* [What the task requires]
Copy every line in the listing that contains "with".

* [Supplied data]
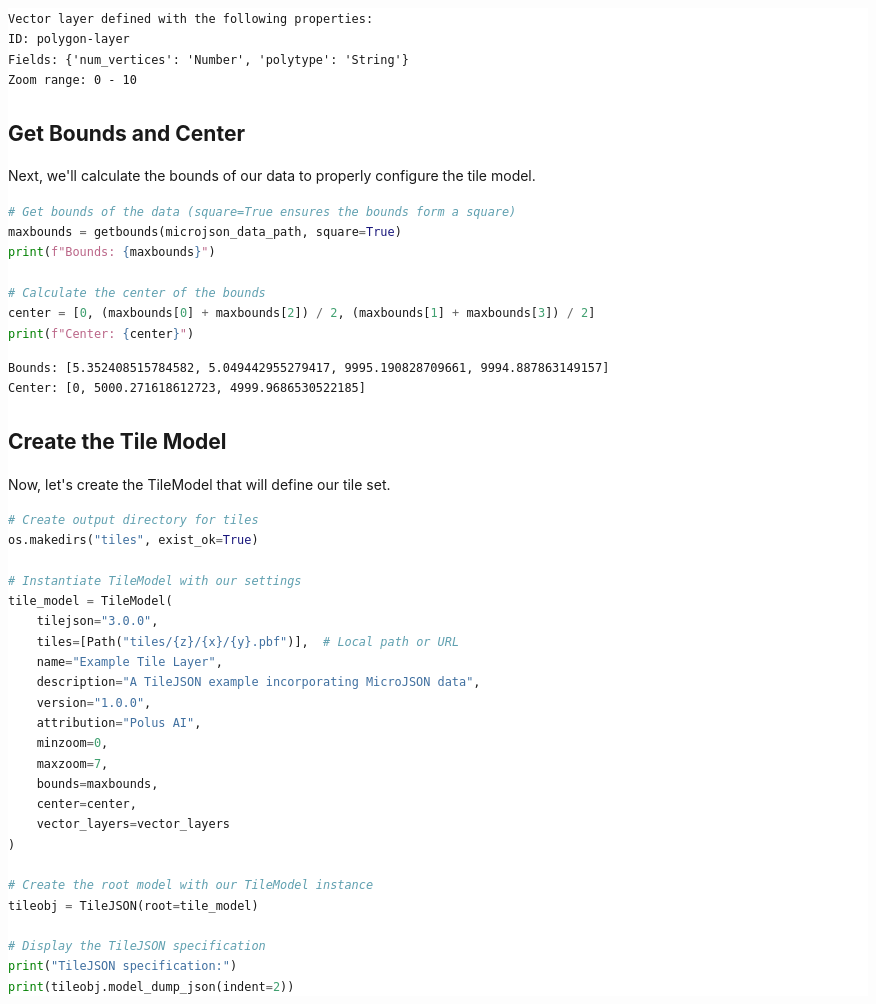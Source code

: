     Vector layer defined with the following properties:
    ID: polygon-layer
    Fields: {'num_vertices': 'Number', 'polytype': 'String'}
    Zoom range: 0 - 10


## Get Bounds and Center

Next, we'll calculate the bounds of our data to properly configure the tile model.


```python
# Get bounds of the data (square=True ensures the bounds form a square)
maxbounds = getbounds(microjson_data_path, square=True)
print(f"Bounds: {maxbounds}")

# Calculate the center of the bounds
center = [0, (maxbounds[0] + maxbounds[2]) / 2, (maxbounds[1] + maxbounds[3]) / 2]
print(f"Center: {center}")
```

    Bounds: [5.352408515784582, 5.049442955279417, 9995.190828709661, 9994.887863149157]
    Center: [0, 5000.271618612723, 4999.9686530522185]


## Create the Tile Model

Now, let's create the TileModel that will define our tile set.


```python
# Create output directory for tiles
os.makedirs("tiles", exist_ok=True)

# Instantiate TileModel with our settings
tile_model = TileModel(
    tilejson="3.0.0",
    tiles=[Path("tiles/{z}/{x}/{y}.pbf")],  # Local path or URL
    name="Example Tile Layer",
    description="A TileJSON example incorporating MicroJSON data",
    version="1.0.0",
    attribution="Polus AI",
    minzoom=0,
    maxzoom=7,
    bounds=maxbounds,
    center=center,
    vector_layers=vector_layers
)

# Create the root model with our TileModel instance
tileobj = TileJSON(root=tile_model)

# Display the TileJSON specification
print("TileJSON specification:")
print(tileobj.model_dump_json(indent=2))
```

* [Answer section]
:     Vector layer defined with the following properties:
# Instantiate TileModel with our settings
# Create the root model with our TileModel instance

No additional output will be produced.